TRURO — Voters here will be asked to permanently increase the town budget on June 30 so it can hire four new firefighter-paramedics, a move that would beef up the local ambulance service should the Lower Cape Ambulance Association (LCA) be dissolved.
If approved at both the June 30 annual town election and the Sept. 15 annual town meeting, the proposal will add $351,904 to the fire dept. budget, currently $983,383. It would grow the staff by almost 50 percent, from 9 to 13, including the chief. It would cost the owner of a $500,000 home an additional $75.89 a year in taxes, said Fire Chief Timothy Collins.
That is likely to be just the beginning of new fire department expenses. At the core of this move is the very real threat of losing LCA, the regional ambulance service shared with Provincetown that has existed since 1937.
For decades, the nonprofit has provided backup services to the two outermost towns. LCA transports patients to Cape Cod Hospital, a two- to three-hour commitment per trip. Every 911 call brings out both a town ambulance crew and an LCA crew. If a transport to the hospital is needed, Lower Cape does it, leaving the town crews available for other calls.
Though this system has worked in the past with support from the towns’ fire chiefs, that doesn’t appear to be the case anymore.
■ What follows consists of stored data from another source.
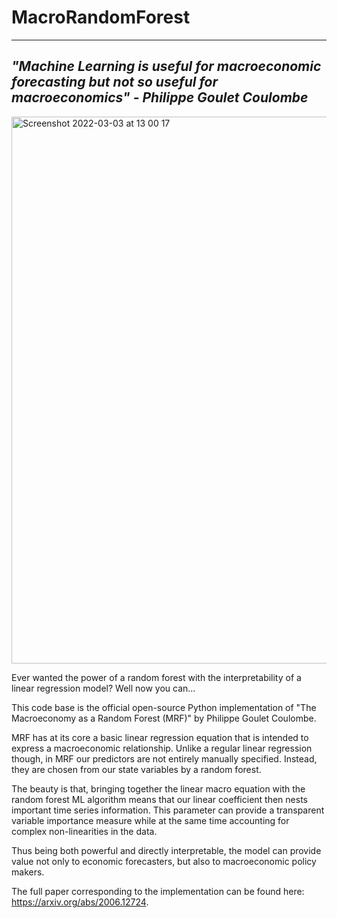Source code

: # MacroRandomForest


---------------------------------------------------------------------------------------------------------------------------------
*"Machine Learning is useful for macroeconomic forecasting but not so useful for macroeconomics" - Philippe Goulet Coulombe*
-------------------------------------------------------------------------------------------------------------------------------
<img width="875" alt="Screenshot 2022-03-03 at 13 00 17" src="https://user-images.githubusercontent.com/55145311/156571401-27b8b802-d33b-4599-acf8-d2b35064b30a.png">

Ever wanted the power of a random forest with the interpretability of a linear regression model? Well now you can...

This code base is the official open-source Python implementation of "The Macroeconomy as a Random Forest (MRF)" by Philippe Goulet Coulombe. 

MRF has at its core a basic linear regression equation that is intended to express a macroeconomic relationship. Unlike a regular linear regression though, in MRF our predictors are not entirely manually specified. Instead, they are chosen from our state variables by a random forest. 

The beauty is that, bringing together the linear macro equation with the random forest ML algorithm means that our linear coefficient then nests important time series information. This parameter can provide a transparent variable importance measure while at the same time accounting for complex non-linearities in the data. 

Thus being both powerful and directly interpretable, the model can provide value not only to economic forecasters, but also to macroeconomic policy makers.

The full paper corresponding to the implementation can be found here: https://arxiv.org/abs/2006.12724. 



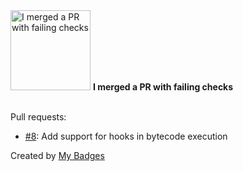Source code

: <img src="https://my-badges.github.io/my-badges/this-is-fine.png" alt="I merged a PR with failing checks" title="I merged a PR with failing checks" width="128">
<strong>I merged a PR with failing checks</strong>
<br><br>

Pull requests:

- <a href="https://github.com/axone-protocol/prolog/pull/8">#8</a>: Add support for hooks in bytecode execution


Created by <a href="https://github.com/my-badges/my-badges">My Badges</a>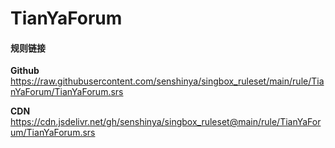 # TianYaForum

#### 规则链接

**Github**
https://raw.githubusercontent.com/senshinya/singbox_ruleset/main/rule/TianYaForum/TianYaForum.srs

**CDN**
https://cdn.jsdelivr.net/gh/senshinya/singbox_ruleset@main/rule/TianYaForum/TianYaForum.srs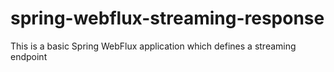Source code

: # spring-webflux-streaming-response
This is a basic Spring WebFlux application which defines a streaming endpoint
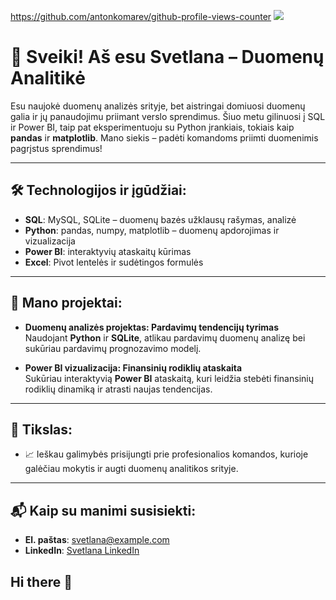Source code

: https://github.com/antonkomarev/github-profile-views-counter
![](https://komarev.com/ghpvc/?username=SvetlanaZavacke&base=50&abbreviated=true)

# 👋 Sveiki! Aš esu Svetlana – Duomenų Analitikė

Esu naujokė duomenų analizės srityje, bet aistringai domiuosi duomenų galia ir jų panaudojimu priimant verslo sprendimus. Šiuo metu gilinuosi į SQL ir Power BI, taip pat eksperimentuoju su Python įrankiais, tokiais kaip **pandas** ir **matplotlib**. Mano siekis – padėti komandoms priimti duomenimis pagrįstus sprendimus!

---

## 🛠️ Technologijos ir įgūdžiai:
- **SQL**: MySQL, SQLite – duomenų bazės užklausų rašymas, analizė
- **Python**: pandas, numpy, matplotlib – duomenų apdorojimas ir vizualizacija
- **Power BI**: interaktyvių ataskaitų kūrimas
- **Excel**: Pivot lentelės ir sudėtingos formulės 

---

## 🚀 Mano projektai:
- **Duomenų analizės projektas: Pardavimų tendencijų tyrimas**  
  Naudojant **Python** ir **SQLite**, atlikau pardavimų duomenų analizę bei sukūriau pardavimų prognozavimo modelį.
  
- **Power BI vizualizacija: Finansinių rodiklių ataskaita**  
  Sukūriau interaktyvią **Power BI** ataskaitą, kuri leidžia stebėti finansinių rodiklių dinamiką ir atrasti naujas tendencijas.

---

## 📌 Tikslas:
- 📈 Ieškau galimybės prisijungti prie profesionalios komandos, kurioje galėčiau mokytis ir augti duomenų analitikos srityje.

---

## 📬 Kaip su manimi susisiekti:
- **El. paštas**: svetlana@example.com
- **LinkedIn**: [Svetlana LinkedIn](https://www.linkedin.com/in/svetlana-example)
## Hi there 👋

<!--
**SvetlanaZavacke/SvetlanaZavacke** is a ✨ _special_ ✨ repository because its `README.md` (this file) appears on your GitHub profile.

Here are some ideas to get you started:

- 🔭 I’m currently working on ...
- 🌱 I’m currently learning ...
- 👯 I’m looking to collaborate on ...
- 🤔 I’m looking for help with ...
- 💬 Ask me about ...
- 📫 How to reach me: ...
- 😄 Pronouns: ...
- ⚡ Fun fact: ...
-->


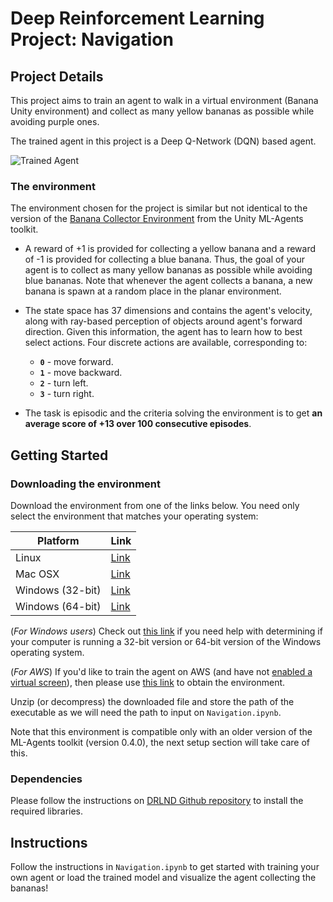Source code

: [//]: # (Image References)

[image1]: https://user-images.githubusercontent.com/10624937/42135619-d90f2f28-7d12-11e8-8823-82b970a54d7e.gif "Trained Agent"

# Deep Reinforcement Learning Project: Navigation

## Project Details

This project aims to train an agent to walk in a virtual environment (Banana Unity environment) and collect as many yellow bananas as possible while avoiding purple ones.

The trained agent in this project is a Deep Q-Network (DQN) based agent.

![Trained Agent][image1]

### The environment

The environment chosen for the project is similar but not identical to the version of the [Banana Collector Environment](https://github.com/Unity-Technologies/ml-agents/blob/master/docs/Learning-Environment-Examples.md#banana-collector) from the Unity ML-Agents toolkit.

* A reward of +1 is provided for collecting a yellow banana and a reward of -1 is provided for collecting a blue banana. Thus, the goal of your agent is to collect as many yellow bananas as possible while avoiding blue bananas. Note that whenever the agent collects a banana, a new banana is spawn at a random place in the planar environment.

* The state space has 37 dimensions and contains the agent's velocity, along with ray-based perception of objects around agent's forward direction. Given this information, the agent has to learn how to best select actions. Four discrete actions are available, corresponding to:
    - **`0`** - move forward.
    - **`1`** - move backward.
    - **`2`** - turn left.
    - **`3`** - turn right.

* The task is episodic and the criteria solving the environment is to get **an average score of +13 over 100 consecutive episodes**.

## Getting Started

### Downloading the environment

Download the environment from one of the links below.  You need only select the environment that matches your operating system:

Platform | Link
-------- | -----
Linux             | [Link](https://s3-us-west-1.amazonaws.com/udacity-drlnd/P1/Banana/Banana_Linux.zip)
Mac OSX           | [Link](https://s3-us-west-1.amazonaws.com/udacity-drlnd/P1/Banana/Banana.app.zip)
Windows (32-bit)  | [Link](https://s3-us-west-1.amazonaws.com/udacity-drlnd/P1/Banana/Banana_Windows_x86.zip)
Windows (64-bit)  | [Link](https://s3-us-west-1.amazonaws.com/udacity-drlnd/P1/Banana/Banana_Windows_x86_64.zip)
    
(_For Windows users_) Check out [this link](https://support.microsoft.com/en-us/help/827218/how-to-determine-whether-a-computer-is-running-a-32-bit-version-or-64) if you need help with determining if your computer is running a 32-bit version or 64-bit version of the Windows operating system.

(_For AWS_) If you'd like to train the agent on AWS (and have not [enabled a virtual screen](https://github.com/Unity-Technologies/ml-agents/blob/master/docs/Training-on-Amazon-Web-Service.md)), then please use [this link](https://s3-us-west-1.amazonaws.com/udacity-drlnd/P1/Banana/Banana_Linux_NoVis.zip) to obtain the environment.

Unzip (or decompress) the downloaded file and store the path of the executable as we will need the path to input on `Navigation.ipynb`. 

Note that this environment is compatible only with an older version of the ML-Agents toolkit (version 0.4.0), the next setup section will take care of this.

### Dependencies

Please follow the instructions on [DRLND Github repository](https://github.com/udacity/deep-reinforcement-learning#dependencies) to install the required libraries.

## Instructions

Follow the instructions in `Navigation.ipynb` to get started with training your own agent or load the trained model and visualize the agent collecting the bananas!
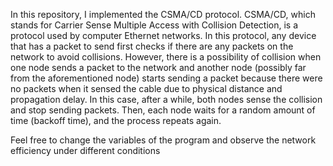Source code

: In this repository, I implemented the CSMA/CD protocol. CSMA/CD, which stands for Carrier Sense Multiple Access with Collision Detection, 
is a protocol used by computer Ethernet networks. In this protocol, any device that has a packet to send first checks if there are any packets on the network to avoid collisions. 
However, there is a possibility of collision when one node sends a packet to the network and another node (possibly far from the aforementioned node) starts sending a packet 
because there were no packets when it sensed the cable due to physical distance and propagation delay. In this case, after a while, both nodes sense the collision and stop sending packets.
Then, each node waits for a random amount of time (backoff time), and the process repeats again.

Feel free to change the variables of the program and observe the network efficiency under different conditions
Provincetown Fire Chief Michael Trovato has said he wants to end his department’s relationship with LCA and hire his own town squad, using the $1.02 million that Provincetown has budgeted to pay LCA to add to his current staff and create a full-time department.
Truro is paying $430,000 to Lower Cape Ambulance in fiscal year 2020, said Collins. The amount proposed by the town to hire four people, $351,904 — plus the added ambulance expenses — comes to about the same $430,000. Therefore, if LCA collapsed tomorrow, Truro would pay about the same to have its own full-time rescue service.
But Truro still has two years left on its contract with LCA. So, once those four firefighters are hired, the town will be paying those new salaries in addition to LCA.
If LCA collapses, more staffing on top of the four new firefighters will be necessary, said Jan Worthington, chair of the select board. Having the four new firefighters on staff would allow three people to be on every shift. Currently, Truro has just two people on a 24-hour rotation. And it would bring the town’s paramedics from two to six, Worthington said. But that’s still not enough, even with mutual aid, she added.
Still, Worthington thinks the right thing to do is to slowly build up a full-time town rescue squad, given that there already is a small full-time department and that the relationship with Provincetown and LCA is on life support.
“It doesn’t make sense to have a full-time department and Lower Cape Ambulance,” she said. “You have to use your people to their utmost capacity. So, if you’ve got a full-time department, they can do transports.”
Ambulance transports actually bring in income through insurance reimbursement. Last year, Lower Cape Ambulance earned $952,551 in reimbursements for runs from the two towns, but it still needed the $1,246,091 it collected from the towns to pay its operating costs and salaries, said Steven Roderick, LCA’s chief operating officer and treasurer.
Mark Hatch, chair of the Provincetown Finance Committee, said LCA’s chief benefit is flexibility. The towns’ populations explode for a few months in the summer, which is when extra rescue staff is especially needed. This is when having an outside agency comes in handy, since you don’t have to pay a summer-size staff to sit around all winter.
But, Hatch added, Trovato is close to retirement age, and when he leaves, it is unlikely that anyone will be able to keep together Provincetown’s volunteer firefighting staff — who are not usually EMTs or paramedics but just people who jump into their trucks when they hear a fire tone.
That unique construct, nonexistent anywhere else on the Cape or possibly in the state, is largely the result of Trovato’s personal connections to his firefighters and his commitment to a traditional department like the one his father also led as chief.
“The thing is, Mike is going to retire and we’re going to have to hire a fire chief and professionalize the department,” Hatch said. “We’re working up to that slowly.”
For now, both Hatch and Worthington said in separate interviews that they support a hybrid situation that adds more town personnel and an adjusted contract with LCA, so that its service is needed but not as much.
Roderick, who leads Lower Cape Ambulance, said that full-time town departments won’t ever be as cost-efficient as using LCA.
One reason is overtime, he said. People who work part-time for Lower Cape Ambulance are also working full-time in Truro and Provincetown, Roderick said. “If you took our entity away and were not able to hire more people, overtime would increase on the municipal side,” he said.
Another reason is flexibility in hiring. LCA can hire people part-time who work full-time for other departments, Roderick said. “They are able to work for us, which means in an area where there is a shortage of qualified medics and EMTs, we are able to hire from a greater pool,” he said.